**The problem:**
Report every line below that carries the word "argument".

Rendered images with source text
/---
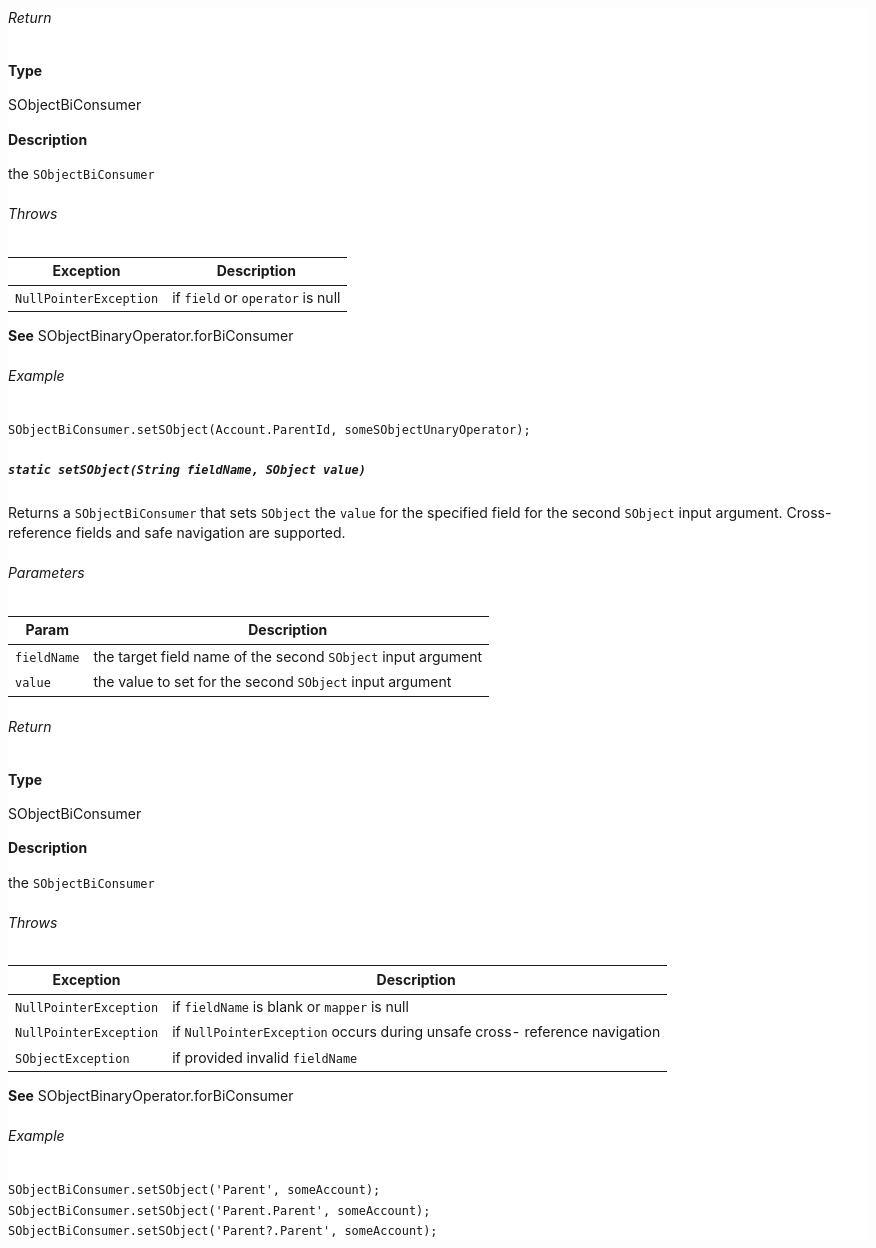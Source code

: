 ###### Return

**Type**

SObjectBiConsumer

**Description**

the `SObjectBiConsumer`

###### Throws
|Exception|Description|
|---|---|
|`NullPointerException`|if `field` or `operator` is null|


**See** SObjectBinaryOperator.forBiConsumer

###### Example
```apex
SObjectBiConsumer.setSObject(Account.ParentId, someSObjectUnaryOperator);
```

##### `static setSObject(String fieldName, SObject value)`

Returns a `SObjectBiConsumer` that sets `SObject` the `value` for the specified field for the second `SObject` input argument. Cross-reference fields and safe navigation are supported.

###### Parameters
|Param|Description|
|---|---|
|`fieldName`|the target field name of the second `SObject` input argument|
|`value`|the value to set for the second `SObject` input argument|

###### Return

**Type**

SObjectBiConsumer

**Description**

the `SObjectBiConsumer`

###### Throws
|Exception|Description|
|---|---|
|`NullPointerException`|if `fieldName` is blank or `mapper` is null|
|`NullPointerException`|if `NullPointerException` occurs during unsafe cross- reference navigation|
|`SObjectException`|if provided invalid `fieldName`|


**See** SObjectBinaryOperator.forBiConsumer

###### Example
```apex
SObjectBiConsumer.setSObject('Parent', someAccount);
SObjectBiConsumer.setSObject('Parent.Parent', someAccount);
SObjectBiConsumer.setSObject('Parent?.Parent', someAccount);
```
\---
**Your solution:**
Returns a `SObjectBiConsumer` that sets `SObject` the `value` for the specified field for the second `SObject` input argument. Cross-reference fields and safe navigation are supported.
|`fieldName`|the target field name of the second `SObject` input argument|
|`value`|the value to set for the second `SObject` input argument|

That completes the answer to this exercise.